# Cutting seasoned Oak



## boatman (May 13, 2010)

I am using my Husqvarna 51 on seasoned oak for the first time. Very slow going. Is it normal to go through 2 tanks of gas and sharpen the blade once just to make one cut in a 3x12x12'. I am using a standard chain, not a ripping chain. Will ripping chain speed things up?

The green cherry I had been cutting was no problem for this setup. Now I have a few more of these beams to cut and the bar gets so hot it seems like there must be a better way.


----------



## BlueRidgeMark (May 13, 2010)

Chainsaws don't have blades.


----------



## mtngun (May 13, 2010)

boatman said:


> I am using a standard chain, not a ripping chain. Will ripping chain speed things up?
> 
> the bar gets so hot


Ripping chain cuts smoother, but not necessarily faster.

When the saw is running well, the bar is merely lukewarm. If your bar is getting hot, something is wrong. Could be several things, but if I had to guess, I'd guess dull chain. 

Thanks for the pic. Nice boards. Wish I had some oak to mill.


----------



## boatman (May 13, 2010)

They have a lot of little blades, all connected together in a bicycle chain kind of thing.


----------



## discounthunter (May 13, 2010)

husky 51 is a little on the small side ,but youve proven that it works. speed is not going to be there no matter what you do. not sure of the size of a husky take but my 120 dolmar can easily cut 12foot x 2" x 18" wide on one tank(actually 2 six foot boards) 

i didnt notice any wedges in your pics? you might be binding your"blade"(lol sorry i had too) while cutting this may contribute to exces heat on your bar, dulling your chain quicker and slowing your cuts using more fuel?

but the boards look good,nice job.


----------



## boatman (May 13, 2010)

I started with a chain that was just sharpened at a local hardware store and I didn't like how it was cutting. I then put on a different bar and chain (20") and sharpened it with a guide and file. Depth gauges were fine, maybe a little low. 

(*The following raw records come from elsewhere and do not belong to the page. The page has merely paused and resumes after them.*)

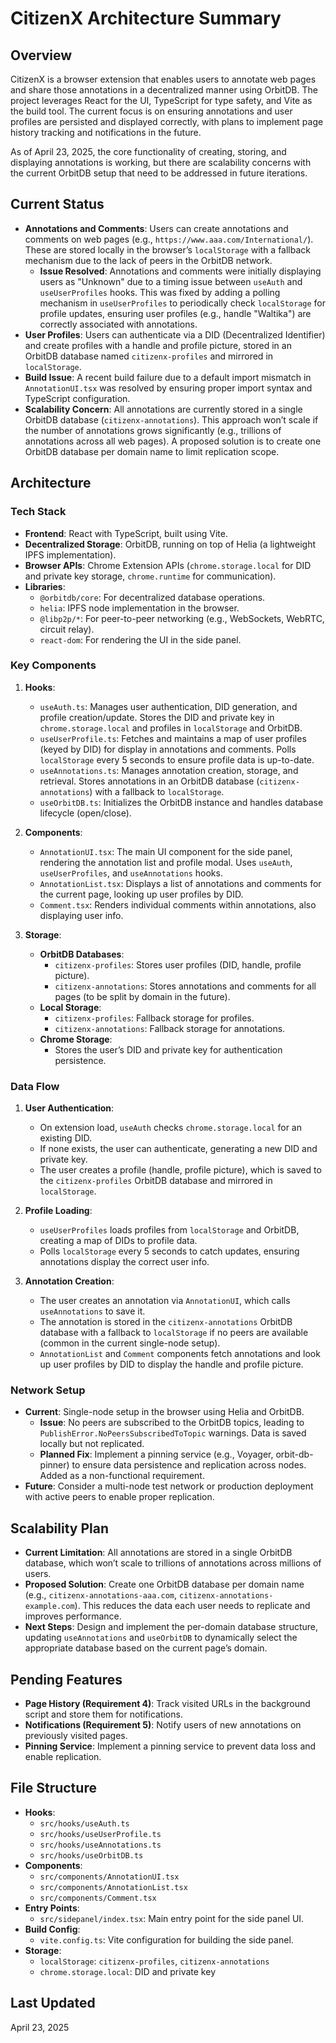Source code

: # CitizenX Architecture Summary

## Overview
CitizenX is a browser extension that enables users to annotate web pages and share those annotations in a decentralized manner using OrbitDB. The project leverages React for the UI, TypeScript for type safety, and Vite as the build tool. The current focus is on ensuring annotations and user profiles are persisted and displayed correctly, with plans to implement page history tracking and notifications in the future.

As of April 23, 2025, the core functionality of creating, storing, and displaying annotations is working, but there are scalability concerns with the current OrbitDB setup that need to be addressed in future iterations.

## Current Status
- **Annotations and Comments**: Users can create annotations and comments on web pages (e.g., `https://www.aaa.com/International/`). These are stored locally in the browser’s `localStorage` with a fallback mechanism due to the lack of peers in the OrbitDB network.
  - **Issue Resolved**: Annotations and comments were initially displaying users as "Unknown" due to a timing issue between `useAuth` and `useUserProfiles` hooks. This was fixed by adding a polling mechanism in `useUserProfiles` to periodically check `localStorage` for profile updates, ensuring user profiles (e.g., handle "Waltika") are correctly associated with annotations.
- **User Profiles**: Users can authenticate via a DID (Decentralized Identifier) and create profiles with a handle and profile picture, stored in an OrbitDB database named `citizenx-profiles` and mirrored in `localStorage`.
- **Build Issue**: A recent build failure due to a default import mismatch in `AnnotationUI.tsx` was resolved by ensuring proper import syntax and TypeScript configuration.
- **Scalability Concern**: All annotations are currently stored in a single OrbitDB database (`citizenx-annotations`). This approach won’t scale if the number of annotations grows significantly (e.g., trillions of annotations across all web pages). A proposed solution is to create one OrbitDB database per domain name to limit replication scope.

## Architecture

### Tech Stack
- **Frontend**: React with TypeScript, built using Vite.
- **Decentralized Storage**: OrbitDB, running on top of Helia (a lightweight IPFS implementation).
- **Browser APIs**: Chrome Extension APIs (`chrome.storage.local` for DID and private key storage, `chrome.runtime` for communication).
- **Libraries**:
  - `@orbitdb/core`: For decentralized database operations.
  - `helia`: IPFS node implementation in the browser.
  - `@libp2p/*`: For peer-to-peer networking (e.g., WebSockets, WebRTC, circuit relay).
  - `react-dom`: For rendering the UI in the side panel.

### Key Components
1. **Hooks**:
   - `useAuth.ts`: Manages user authentication, DID generation, and profile creation/update. Stores the DID and private key in `chrome.storage.local` and profiles in `localStorage` and OrbitDB.
   - `useUserProfile.ts`: Fetches and maintains a map of user profiles (keyed by DID) for display in annotations and comments. Polls `localStorage` every 5 seconds to ensure profile data is up-to-date.
   - `useAnnotations.ts`: Manages annotation creation, storage, and retrieval. Stores annotations in an OrbitDB database (`citizenx-annotations`) with a fallback to `localStorage`.
   - `useOrbitDB.ts`: Initializes the OrbitDB instance and handles database lifecycle (open/close).

2. **Components**:
   - `AnnotationUI.tsx`: The main UI component for the side panel, rendering the annotation list and profile modal. Uses `useAuth`, `useUserProfiles`, and `useAnnotations` hooks.
   - `AnnotationList.tsx`: Displays a list of annotations and comments for the current page, looking up user profiles by DID.
   - `Comment.tsx`: Renders individual comments within annotations, also displaying user info.

3. **Storage**:
   - **OrbitDB Databases**:
     - `citizenx-profiles`: Stores user profiles (DID, handle, profile picture).
     - `citizenx-annotations`: Stores annotations and comments for all pages (to be split by domain in the future).
   - **Local Storage**:
     - `citizenx-profiles`: Fallback storage for profiles.
     - `citizenx-annotations`: Fallback storage for annotations.
   - **Chrome Storage**:
     - Stores the user’s DID and private key for authentication persistence.

### Data Flow
1. **User Authentication**:
   - On extension load, `useAuth` checks `chrome.storage.local` for an existing DID.
   - If none exists, the user can authenticate, generating a new DID and private key.
   - The user creates a profile (handle, profile picture), which is saved to the `citizenx-profiles` OrbitDB database and mirrored in `localStorage`.

2. **Profile Loading**:
   - `useUserProfiles` loads profiles from `localStorage` and OrbitDB, creating a map of DIDs to profile data.
   - Polls `localStorage` every 5 seconds to catch updates, ensuring annotations display the correct user info.

3. **Annotation Creation**:
   - The user creates an annotation via `AnnotationUI`, which calls `useAnnotations` to save it.
   - The annotation is stored in the `citizenx-annotations` OrbitDB database with a fallback to `localStorage` if no peers are available (common in the current single-node setup).
   - `AnnotationList` and `Comment` components fetch annotations and look up user profiles by DID to display the handle and profile picture.

### Network Setup
- **Current**: Single-node setup in the browser using Helia and OrbitDB.
  - **Issue**: No peers are subscribed to the OrbitDB topics, leading to `PublishError.NoPeersSubscribedToTopic` warnings. Data is saved locally but not replicated.
  - **Planned Fix**: Implement a pinning service (e.g., Voyager, orbit-db-pinner) to ensure data persistence and replication across nodes. Added as a non-functional requirement.
- **Future**: Consider a multi-node test network or production deployment with active peers to enable proper replication.

## Scalability Plan
- **Current Limitation**: All annotations are stored in a single OrbitDB database, which won’t scale to trillions of annotations across millions of users.
- **Proposed Solution**: Create one OrbitDB database per domain name (e.g., `citizenx-annotations-aaa.com`, `citizenx-annotations-example.com`). This reduces the data each user needs to replicate and improves performance.
- **Next Steps**: Design and implement the per-domain database structure, updating `useAnnotations` and `useOrbitDB` to dynamically select the appropriate database based on the current page’s domain.

## Pending Features
- **Page History (Requirement 4)**: Track visited URLs in the background script and store them for notifications.
- **Notifications (Requirement 5)**: Notify users of new annotations on previously visited pages.
- **Pinning Service**: Implement a pinning service to prevent data loss and enable replication.

## File Structure
- **Hooks**:
  - `src/hooks/useAuth.ts`
  - `src/hooks/useUserProfile.ts`
  - `src/hooks/useAnnotations.ts`
  - `src/hooks/useOrbitDB.ts`
- **Components**:
  - `src/components/AnnotationUI.tsx`
  - `src/components/AnnotationList.tsx`
  - `src/components/Comment.tsx`
- **Entry Points**:
  - `src/sidepanel/index.tsx`: Main entry point for the side panel UI.
- **Build Config**:
  - `vite.config.ts`: Vite configuration for building the side panel.
- **Storage**:
  - `localStorage`: `citizenx-profiles`, `citizenx-annotations`
  - `chrome.storage.local`: DID and private key

## Last Updated
April 23, 2025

The bar got so hot that the rain sizzled off of it. Maybe I need to work on my chain sharpening skills. I can sharpen hand saws well and judging by the looks of the dust the chain was not cutting well. More dust than chips. I'll resharpen and check my work tomorrow.

I have found a half inch plank works better than wedges for me as it doesn't fall out and I just move it up the cut twice as I go.


----------



## mikeb1079 (May 13, 2010)

hey boatman, a few things to check. make sure that your rakers aren't too high. as you file your chain you'll need to file the rakers down as well. perhaps not every time but i usually file the rakers after every other chain sharpening. as mtngun said, if the bar is that hot something is amiss. if you have a greaseable sprocket nose make sure it's greased (i ruined a tip this way) always. make sure that the bar is oiling properly and that something isn't clogged. check the simple stuff first.
good luck!


----------



## BobL (May 13, 2010)

boatman said:


> I am using my Husqvarna 51 on seasoned oak for the first time. Very slow going. Is it normal to go through 2 tanks of gas and sharpen the blade once just to make one cut in a 3x12x12'. I am using a standard chain, not a ripping chain. Will ripping chain speed things up?
> 
> The green cherry I had been cutting was no problem for this setup. Now I have a few more of these beams to cut and the bar gets so hot it seems like there must be a better way.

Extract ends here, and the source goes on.